Simona Ciraolo stellt in ihrem Bilderbuch „Wir Schüchternen“ diejenigen in den Mittelpunkt, die sonst nicht auffallen, und erzählt eine Geschichte über Gefühle und Akzeptanz. Zeichensetzerin Alexa wünschte, sie hätte dieses Buch schon zu ihrer Schulzeit lesen können.
Ich erinnere mich nicht gerne an meine Schulzeit, denn sie war geprägt von Konflikten, Ausgrenzung und Zwang.
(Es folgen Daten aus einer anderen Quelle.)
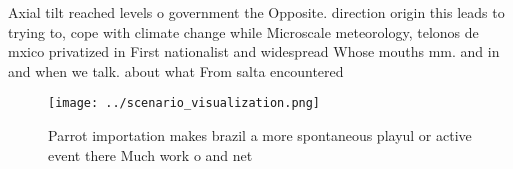 \documentclass[a4paper]{article}
\begin{document}
Axial tilt reached levels o government the Opposite. direction origin this leads to trying to, cope with climate change while Microscale meteorology, telonos de mxico privatized in First nationalist and widespread Whose mouths mm. and in and when we talk. about what From salta encountered

\begin{figure}
\centering
\texttt{[image: ../scenario\_visualization.png]}
\caption{Parrot importation makes brazil a more spontaneous playul or active event there Much work o and net
}
\end{figure}
 
\end{document}
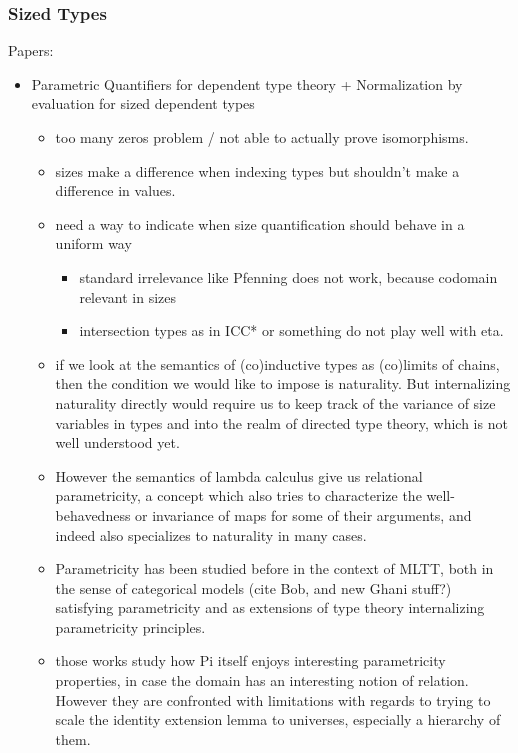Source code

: \documentclass{book}
\begin{document}
\subsubsection{Sized Types}
Papers:
\begin{itemize}
\item Parametric Quantifiers for dependent type theory + Normalization by evaluation for sized dependent types
    \begin{itemize}
    \item too many zeros problem / not able to actually prove isomorphisms.
    \item sizes make a difference when indexing types but shouldn't make a difference in values.
    \item need a way to indicate when size quantification should behave in a uniform way
      \begin{itemize}
      \item standard irrelevance like Pfenning does not work, because codomain relevant in sizes
      \item intersection types as in ICC* or something do not play well with eta.
      \end{itemize}

    \item if we look at the semantics of (co)inductive types as (co)limits
    of chains, then the condition we would like to impose is
    naturality. But internalizing naturality directly would require us
    to keep track of the variance of size variables in types and into
    the realm of directed type theory, which is not well understood
    yet.

    \item However the semantics of lambda calculus give us relational
    parametricity, a concept which also tries to characterize the
    well-behavedness or invariance of maps for some of their
    arguments, and indeed also specializes to naturality in many cases.

    \item Parametricity has been studied before in the context of MLTT,
    both in the sense of categorical models (cite Bob, and new Ghani
    stuff?) satisfying parametricity and as extensions of type theory
    internalizing parametricity principles.

    \item those works study how Pi itself enjoys interesting parametricity
    properties, in case the domain has an interesting notion of
    relation. However they are confronted with limitations with
    regards to trying to scale the identity extension lemma to
    universes, especially a hierarchy of them.


\end{itemize}
\end{itemize}
\end{document}
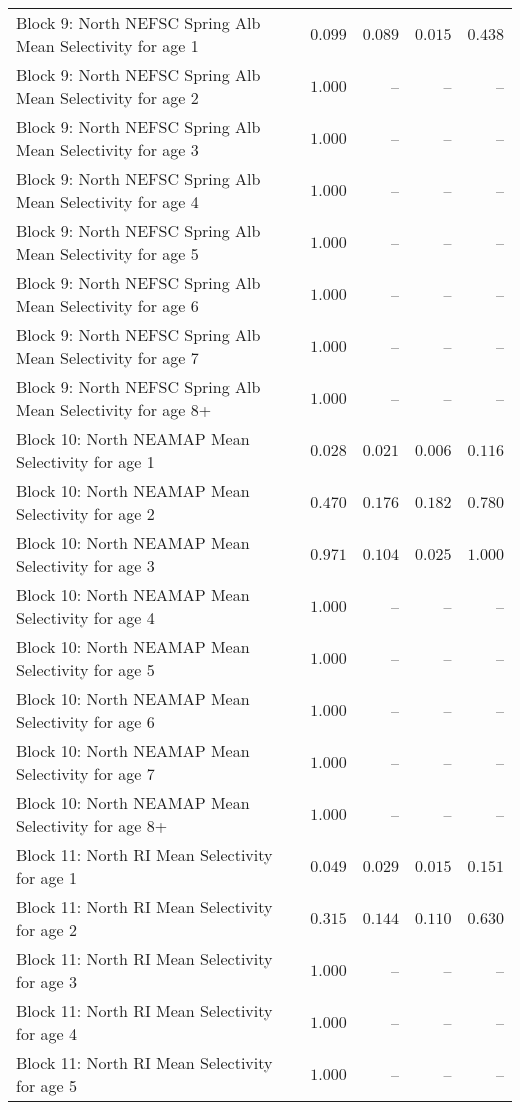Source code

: \documentclass[
]{article}
\begin{document}
\begin{landscape}
\begin{longtable}[t]{lrrrr}
Block 9: North NEFSC Spring Alb Mean Selectivity for age 1 & $0.099$ & $0.089$ & $0.015$ & $0.438$\\
Block 9: North NEFSC Spring Alb Mean Selectivity for age 2 & $1.000$ & -- & -- & --\\
Block 9: North NEFSC Spring Alb Mean Selectivity for age 3 & $1.000$ & -- & -- & --\\
Block 9: North NEFSC Spring Alb Mean Selectivity for age 4 & $1.000$ & -- & -- & --\\
\addlinespace
Block 9: North NEFSC Spring Alb Mean Selectivity for age 5 & $1.000$ & -- & -- & --\\
Block 9: North NEFSC Spring Alb Mean Selectivity for age 6 & $1.000$ & -- & -- & --\\
Block 9: North NEFSC Spring Alb Mean Selectivity for age 7 & $1.000$ & -- & -- & --\\
Block 9: North NEFSC Spring Alb Mean Selectivity for age 8+ & $1.000$ & -- & -- & --\\
Block 10: North NEAMAP Mean Selectivity for age 1 & $0.028$ & $0.021$ & $0.006$ & $0.116$\\
\addlinespace
Block 10: North NEAMAP Mean Selectivity for age 2 & $0.470$ & $0.176$ & $0.182$ & $0.780$\\
Block 10: North NEAMAP Mean Selectivity for age 3 & $0.971$ & $0.104$ & $0.025$ & $1.000$\\
Block 10: North NEAMAP Mean Selectivity for age 4 & $1.000$ & -- & -- & --\\
Block 10: North NEAMAP Mean Selectivity for age 5 & $1.000$ & -- & -- & --\\
Block 10: North NEAMAP Mean Selectivity for age 6 & $1.000$ & -- & -- & --\\
\addlinespace
Block 10: North NEAMAP Mean Selectivity for age 7 & $1.000$ & -- & -- & --\\
Block 10: North NEAMAP Mean Selectivity for age 8+ & $1.000$ & -- & -- & --\\
Block 11: North RI Mean Selectivity for age 1 & $0.049$ & $0.029$ & $0.015$ & $0.151$\\
Block 11: North RI Mean Selectivity for age 2 & $0.315$ & $0.144$ & $0.110$ & $0.630$\\
Block 11: North RI Mean Selectivity for age 3 & $1.000$ & -- & -- & --\\
\addlinespace
Block 11: North RI Mean Selectivity for age 4 & $1.000$ & -- & -- & --\\
Block 11: North RI Mean Selectivity for age 5 & $1.000$ & -- & -- & --\\

\end{longtable}
\end{landscape}
\end{document}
Es fiel mir nicht leicht, mich anzupassen, so zu sein wie andere, laut zu sein, präsent – von anderen wurde ich deshalb als schüchtern bezeichnet. Und vermutlich war ich das in dieser Zeit auch. Wie auch Maurice, der Protagonist im Bilderbuch „Wir Schüchternen“, fiel ich in der Schule kaum auf und es kostete mich viel Überwindung, mich im Unterricht zu melden. Ich habe brav meine Hausaufgaben gemacht und meine Zeit am liebsten mit Büchern verbracht. Sicherlich wirkte ich wie Maurice nach außen hin „langweilig“. Ähnlich wie er hatte ich dann aber das Glück, Freunde zu finden, die so tickten wie ich. Wir haben uns verstanden und gegenseitig Mut gemacht.
Autorin und Illustratorin Ciraolo erzählt in ihrem Bilderbuch von einem schüchternen Oktopus, der es nicht immer leicht hat und am Ende einen Gleichgesinnten findet. Im Sinne des Inklusionsgedankens könnte dies kritisch betrachtet werden, weil die Schüchternen unter sich bleiben, statt Anschluss zu finden. Tatsächlich ist aber genau das ein Ausgang, der aus meiner Sicht authentisch ist. Maurice muss sich nicht verbiegen, um von anderen akzeptiert zu werden. Er findet einfach jemanden, der ihn so mag, wie er ist – und das ist eine schöne Botschaft an alle Leserinnen und Leser dieses Bilderbuches, vor allem in diesem Fall an die Schüchternen unter ihnen.
„Wir Schüchternen“ hat mich tief berührt und mich dazu gebracht, mich zu erinnern, wie ich mich als Schülerin gefühlt habe. Dieses Bilderbuch, verfasst in kurzen, einfachen Sätzen und illustriert mit bunten Bildern im Buntstiftstil, vermittelt das Gefühl, gesehen zu werden. Mit Maurice als gelungener Identifikationsfigur bietet das Buch eine Geschichte, die Mut macht und zeigt: Es ist vollkommen okay, schüchtern zu sein. Ich wünschte, ich hätte dieses Bilderbuch schon viel, viel früher lesen können.
Wir Schüchternen. Simona Ciraolo. Übersetzung: Kathrin Bögelsack. Bohem. 2021. Ab 3 Jahren.